マル太の『道草日記』

ほぼ毎日更新――

硬派ファンタシー

 物語には3つの要素があります。

  1)世界 2)人物 3)事象

 の3つです。

 1)は舞台設定のことですね。
 2)はキャラクターです。
 3)は出来事です。あるいは、あらすじといってもいいでしょう。

 このうち、物語を最も制約するものは、世界です。
 私たちは、基本的には、一つの世界しか知らない。人物や事象は多様ですが、世界は一様です。
 つまり、一様な世界が、多様な人物や事象の自由度を下げてしまう。そこに落とし穴があるわけです。

 この問題を解決し得るのが、ファンタシーです。

 ファンタシーは世界を自由に描きます。
 本来、一様であるはずの世界を、敢えて多様とみなすのです。

 したがって、狭義のファンタシーは、世界の描写に力点を置きます。
 世界を描くための人物であり、事象であるのです。

 これに対し――
 私は、広義のファンタシーというものが、あってもいいのではないかと考えています。

 世界は、人物や事象の自由度を下げるといいました。
 それを下げぬよう、世界に必要最小限の多様性がもちこまれた物語――それが広義のファンタシーです。

 僕は、これを「硬派ファンタシー」と呼んでいます。
「硬派」というのは、安易な世界の多様性を戒めるという意味での硬派です。
 いわば、ファンタシーというベッドの上に、世界の多様性という布団を敷きすぎない、という意味での硬派です。
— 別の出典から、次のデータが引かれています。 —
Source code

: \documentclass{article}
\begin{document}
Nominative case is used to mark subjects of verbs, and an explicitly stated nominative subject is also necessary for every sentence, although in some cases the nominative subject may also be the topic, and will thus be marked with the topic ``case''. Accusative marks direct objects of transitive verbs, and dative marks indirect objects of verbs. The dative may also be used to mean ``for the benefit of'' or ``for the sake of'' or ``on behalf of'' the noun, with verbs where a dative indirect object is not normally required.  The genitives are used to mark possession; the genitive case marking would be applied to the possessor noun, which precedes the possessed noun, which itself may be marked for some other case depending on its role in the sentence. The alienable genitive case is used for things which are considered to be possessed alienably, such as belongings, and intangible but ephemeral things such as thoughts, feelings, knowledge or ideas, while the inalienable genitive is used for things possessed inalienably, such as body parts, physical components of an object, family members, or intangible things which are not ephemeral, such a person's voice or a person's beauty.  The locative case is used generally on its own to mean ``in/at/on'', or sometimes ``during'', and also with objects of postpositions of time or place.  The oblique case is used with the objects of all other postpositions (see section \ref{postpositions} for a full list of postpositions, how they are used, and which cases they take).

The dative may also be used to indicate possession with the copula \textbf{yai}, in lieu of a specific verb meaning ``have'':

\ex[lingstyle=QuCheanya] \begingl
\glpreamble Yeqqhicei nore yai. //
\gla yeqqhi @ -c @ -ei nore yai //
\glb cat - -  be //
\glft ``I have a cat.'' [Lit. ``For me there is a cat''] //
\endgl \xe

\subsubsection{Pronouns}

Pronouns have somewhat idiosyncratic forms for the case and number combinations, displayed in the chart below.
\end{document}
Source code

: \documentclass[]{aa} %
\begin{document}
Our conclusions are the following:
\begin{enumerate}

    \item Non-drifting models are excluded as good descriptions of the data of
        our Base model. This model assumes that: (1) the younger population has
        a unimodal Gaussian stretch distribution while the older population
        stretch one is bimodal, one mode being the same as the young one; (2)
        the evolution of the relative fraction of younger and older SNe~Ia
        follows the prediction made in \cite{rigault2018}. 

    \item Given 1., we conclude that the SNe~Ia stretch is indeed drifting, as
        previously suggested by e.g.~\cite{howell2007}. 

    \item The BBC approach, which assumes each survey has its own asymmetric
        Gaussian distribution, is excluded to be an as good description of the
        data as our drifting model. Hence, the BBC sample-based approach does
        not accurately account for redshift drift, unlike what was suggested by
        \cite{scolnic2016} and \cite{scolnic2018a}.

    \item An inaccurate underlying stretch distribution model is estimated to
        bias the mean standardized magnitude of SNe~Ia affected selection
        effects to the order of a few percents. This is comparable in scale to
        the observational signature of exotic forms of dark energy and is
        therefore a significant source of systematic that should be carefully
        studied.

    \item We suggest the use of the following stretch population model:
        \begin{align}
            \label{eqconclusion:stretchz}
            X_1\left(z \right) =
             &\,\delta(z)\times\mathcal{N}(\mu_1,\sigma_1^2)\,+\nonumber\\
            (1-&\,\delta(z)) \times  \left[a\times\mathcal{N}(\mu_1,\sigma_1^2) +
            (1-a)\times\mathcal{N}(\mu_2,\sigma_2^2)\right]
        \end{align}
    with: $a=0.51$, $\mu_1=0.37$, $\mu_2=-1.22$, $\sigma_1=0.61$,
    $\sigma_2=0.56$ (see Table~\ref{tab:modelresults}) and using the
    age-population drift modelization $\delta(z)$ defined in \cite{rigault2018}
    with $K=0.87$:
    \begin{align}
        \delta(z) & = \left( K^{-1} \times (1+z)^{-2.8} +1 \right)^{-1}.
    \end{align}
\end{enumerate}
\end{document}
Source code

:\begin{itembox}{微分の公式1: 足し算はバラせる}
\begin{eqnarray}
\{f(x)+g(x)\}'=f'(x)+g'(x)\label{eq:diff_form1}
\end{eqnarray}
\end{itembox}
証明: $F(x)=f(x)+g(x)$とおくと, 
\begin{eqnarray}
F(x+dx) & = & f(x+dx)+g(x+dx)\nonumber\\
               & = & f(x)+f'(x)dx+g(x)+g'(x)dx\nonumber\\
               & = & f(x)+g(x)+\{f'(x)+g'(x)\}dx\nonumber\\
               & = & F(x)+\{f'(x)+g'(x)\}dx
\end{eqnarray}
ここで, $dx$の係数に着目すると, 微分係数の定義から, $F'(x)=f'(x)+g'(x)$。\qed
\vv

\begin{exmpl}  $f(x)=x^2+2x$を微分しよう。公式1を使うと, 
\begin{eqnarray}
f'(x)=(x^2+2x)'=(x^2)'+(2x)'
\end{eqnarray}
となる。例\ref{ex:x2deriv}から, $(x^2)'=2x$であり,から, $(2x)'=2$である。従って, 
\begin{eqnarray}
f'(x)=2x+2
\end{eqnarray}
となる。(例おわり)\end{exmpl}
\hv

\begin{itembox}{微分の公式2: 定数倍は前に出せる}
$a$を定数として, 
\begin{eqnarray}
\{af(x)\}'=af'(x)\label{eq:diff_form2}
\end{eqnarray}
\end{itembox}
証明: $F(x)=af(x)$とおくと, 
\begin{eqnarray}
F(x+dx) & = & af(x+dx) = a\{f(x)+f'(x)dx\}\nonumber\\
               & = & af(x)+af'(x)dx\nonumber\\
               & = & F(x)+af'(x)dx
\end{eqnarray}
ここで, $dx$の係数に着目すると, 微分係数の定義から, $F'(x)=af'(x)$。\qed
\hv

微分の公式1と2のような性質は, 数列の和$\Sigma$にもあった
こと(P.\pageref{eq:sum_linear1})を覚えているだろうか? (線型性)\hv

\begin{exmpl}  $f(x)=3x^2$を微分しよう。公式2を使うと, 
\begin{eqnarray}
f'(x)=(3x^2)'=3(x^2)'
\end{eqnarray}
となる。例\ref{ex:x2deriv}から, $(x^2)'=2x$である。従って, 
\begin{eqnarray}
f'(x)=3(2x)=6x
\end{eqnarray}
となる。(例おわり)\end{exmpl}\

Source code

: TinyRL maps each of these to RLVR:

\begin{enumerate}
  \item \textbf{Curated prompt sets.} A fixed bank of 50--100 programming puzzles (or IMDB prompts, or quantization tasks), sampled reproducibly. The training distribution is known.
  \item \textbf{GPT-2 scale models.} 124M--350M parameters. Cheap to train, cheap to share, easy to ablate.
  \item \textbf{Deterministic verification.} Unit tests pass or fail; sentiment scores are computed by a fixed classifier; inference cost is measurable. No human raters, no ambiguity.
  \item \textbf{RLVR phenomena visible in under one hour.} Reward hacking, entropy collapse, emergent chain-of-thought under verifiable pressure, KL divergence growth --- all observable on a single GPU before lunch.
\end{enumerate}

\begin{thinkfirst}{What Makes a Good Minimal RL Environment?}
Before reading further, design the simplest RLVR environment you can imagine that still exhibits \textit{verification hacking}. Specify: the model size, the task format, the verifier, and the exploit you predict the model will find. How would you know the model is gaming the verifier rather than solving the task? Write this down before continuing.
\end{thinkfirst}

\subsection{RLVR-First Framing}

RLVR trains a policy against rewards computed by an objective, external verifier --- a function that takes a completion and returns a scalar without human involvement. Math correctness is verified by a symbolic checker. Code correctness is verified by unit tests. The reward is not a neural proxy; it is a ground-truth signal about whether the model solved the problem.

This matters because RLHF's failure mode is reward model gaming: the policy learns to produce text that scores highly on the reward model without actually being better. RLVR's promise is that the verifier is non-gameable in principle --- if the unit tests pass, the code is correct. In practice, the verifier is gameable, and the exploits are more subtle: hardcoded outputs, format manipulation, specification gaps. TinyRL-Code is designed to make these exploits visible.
 他方、狭義のファンタシーは「正統ファンタシー」と呼んでいます。
 正統ファンタシーは、ふかふかの布団が幾重にも敷かれています。
 そういう意味では「軟派」です。
 誤解を招くので、この表現は用いませんが……。

 どちらがいいとか、わるいとかいう話ではありません。
 ファンタシーには大きく2種類あるということです。

 ただし――
 私個人は、硬派ファンタシーに、より大きな可能性を、みいだしています。

 私が、これまでに書いてきたファンタシーのほとんどは、硬派ファンタシーです。